Abstract

In the early 1960s, when the combined craniomaxillofacial resection was carried out for the defects in the skull base and craniomaxillofacial area left after the combined craniomaxillofacial resection, such as exposure or defects of the dura mater, the researchers represented by Ketcham et al. [1, 2] (1963, 1966) adopted the method of direct closure and suture or free skin graft transplantation. The survival rate after free skin graft transplantation is low, and the cerebrospinal fluid leakage easily occurs. The severe cases can lead to intracranial infection and even be life-threatening. According to the report of Ketcham et al. [2] (1966), after repair of dura mater defect with free skin graft transplantation, both the incidence and mortality rates of the cerebrospinal fluid leakage are high. Whereafter, the adjacent local tissue flaps such as forehead flap, temporal muscle flap, and a variety of skull flaps are used to repair a variety of cranial base defects. Although the success rate of repair of skull base or craniomaxillofacial defects with the adjacent local tissue flaps is high, only small- and medium-sized defects can be repaired because of limited tissue volume [3]. For example, the total forehead flap was used to reconstruct the skull base defect in 13 patients in our department. Although the skull base defects had been repaired well, multiple patients had concurrent skull osteomyelitis due to necrosis of skin graft or partial skin flap after the new wound resulting from transfer of forehead flap was repaired with free skin graft or scalp flap.
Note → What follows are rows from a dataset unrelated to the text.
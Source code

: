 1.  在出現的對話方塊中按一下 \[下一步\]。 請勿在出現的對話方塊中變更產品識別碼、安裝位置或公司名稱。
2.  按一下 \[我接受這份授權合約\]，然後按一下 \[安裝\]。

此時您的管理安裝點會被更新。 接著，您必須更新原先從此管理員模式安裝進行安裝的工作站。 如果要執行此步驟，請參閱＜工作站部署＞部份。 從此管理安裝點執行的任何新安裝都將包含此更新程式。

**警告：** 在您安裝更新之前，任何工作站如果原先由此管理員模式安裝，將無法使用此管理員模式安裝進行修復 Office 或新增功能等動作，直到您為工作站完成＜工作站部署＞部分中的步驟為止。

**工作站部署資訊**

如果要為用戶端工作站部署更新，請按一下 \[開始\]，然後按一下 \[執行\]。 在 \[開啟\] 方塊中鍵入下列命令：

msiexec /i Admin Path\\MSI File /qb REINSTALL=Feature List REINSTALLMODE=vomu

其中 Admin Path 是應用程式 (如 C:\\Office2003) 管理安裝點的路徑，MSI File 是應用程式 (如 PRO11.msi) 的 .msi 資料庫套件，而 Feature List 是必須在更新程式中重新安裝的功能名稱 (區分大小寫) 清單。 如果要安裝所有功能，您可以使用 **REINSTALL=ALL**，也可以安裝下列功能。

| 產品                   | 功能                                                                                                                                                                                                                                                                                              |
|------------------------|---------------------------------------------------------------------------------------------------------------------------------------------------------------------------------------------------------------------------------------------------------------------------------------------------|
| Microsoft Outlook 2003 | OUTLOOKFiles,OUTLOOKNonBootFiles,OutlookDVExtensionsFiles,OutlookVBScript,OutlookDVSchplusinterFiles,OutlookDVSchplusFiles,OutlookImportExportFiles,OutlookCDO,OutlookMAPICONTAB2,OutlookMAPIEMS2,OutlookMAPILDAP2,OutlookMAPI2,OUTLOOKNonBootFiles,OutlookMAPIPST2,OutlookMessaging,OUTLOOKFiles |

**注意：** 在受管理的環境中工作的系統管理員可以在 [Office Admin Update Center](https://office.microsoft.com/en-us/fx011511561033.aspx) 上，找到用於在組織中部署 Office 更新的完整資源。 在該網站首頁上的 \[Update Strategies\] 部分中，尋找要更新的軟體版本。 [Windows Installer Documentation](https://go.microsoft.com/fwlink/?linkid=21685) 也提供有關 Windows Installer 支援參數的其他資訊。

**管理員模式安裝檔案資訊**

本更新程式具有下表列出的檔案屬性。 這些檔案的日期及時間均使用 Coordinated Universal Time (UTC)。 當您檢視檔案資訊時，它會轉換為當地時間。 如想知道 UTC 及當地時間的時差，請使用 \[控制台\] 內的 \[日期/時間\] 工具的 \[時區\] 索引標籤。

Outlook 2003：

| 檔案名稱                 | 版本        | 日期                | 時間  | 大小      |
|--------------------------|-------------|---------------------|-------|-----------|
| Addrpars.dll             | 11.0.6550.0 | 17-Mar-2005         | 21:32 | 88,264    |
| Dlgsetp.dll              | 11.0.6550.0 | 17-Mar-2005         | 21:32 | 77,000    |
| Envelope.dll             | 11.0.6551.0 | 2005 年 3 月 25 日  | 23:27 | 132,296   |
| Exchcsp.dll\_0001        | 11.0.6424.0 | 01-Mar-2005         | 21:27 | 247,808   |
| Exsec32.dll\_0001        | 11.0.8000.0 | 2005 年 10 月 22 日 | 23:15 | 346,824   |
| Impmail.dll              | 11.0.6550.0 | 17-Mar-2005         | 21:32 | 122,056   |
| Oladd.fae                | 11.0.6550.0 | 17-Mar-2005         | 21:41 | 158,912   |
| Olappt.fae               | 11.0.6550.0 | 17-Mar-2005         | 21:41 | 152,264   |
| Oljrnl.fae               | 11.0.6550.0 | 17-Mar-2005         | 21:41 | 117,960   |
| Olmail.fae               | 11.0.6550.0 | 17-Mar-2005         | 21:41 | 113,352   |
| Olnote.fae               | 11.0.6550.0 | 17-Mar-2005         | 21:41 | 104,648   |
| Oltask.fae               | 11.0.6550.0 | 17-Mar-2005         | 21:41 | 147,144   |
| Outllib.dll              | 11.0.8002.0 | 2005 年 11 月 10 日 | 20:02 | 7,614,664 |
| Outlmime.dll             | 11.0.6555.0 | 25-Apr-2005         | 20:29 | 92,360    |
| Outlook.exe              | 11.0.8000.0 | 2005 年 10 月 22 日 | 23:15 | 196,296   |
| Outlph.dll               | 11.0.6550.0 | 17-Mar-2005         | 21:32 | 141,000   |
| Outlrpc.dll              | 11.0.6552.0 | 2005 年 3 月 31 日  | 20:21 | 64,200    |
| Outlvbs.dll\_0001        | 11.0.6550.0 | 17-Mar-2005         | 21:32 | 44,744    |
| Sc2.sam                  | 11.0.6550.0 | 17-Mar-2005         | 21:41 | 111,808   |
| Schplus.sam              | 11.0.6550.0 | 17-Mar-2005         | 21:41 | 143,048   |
Moreover, the repair effect of reconstruction of middle skull base defect with the forehead flap was not good, and it was difficult to completely cover the defect [4]. In the 1970s, the regional tissue flaps such as pedicled pectoralis major myocutaneous flap, latissimus dorsi myocutaneous flap, and trapezius myocutaneous flap were used to repair large skull base or craniofacial defects, but due to restriction of the location of the pedicle, it was often difficult to completely transfer the regional tissue flap to cover the skull base defect; thus repair effect was not satisfactory [5, 6].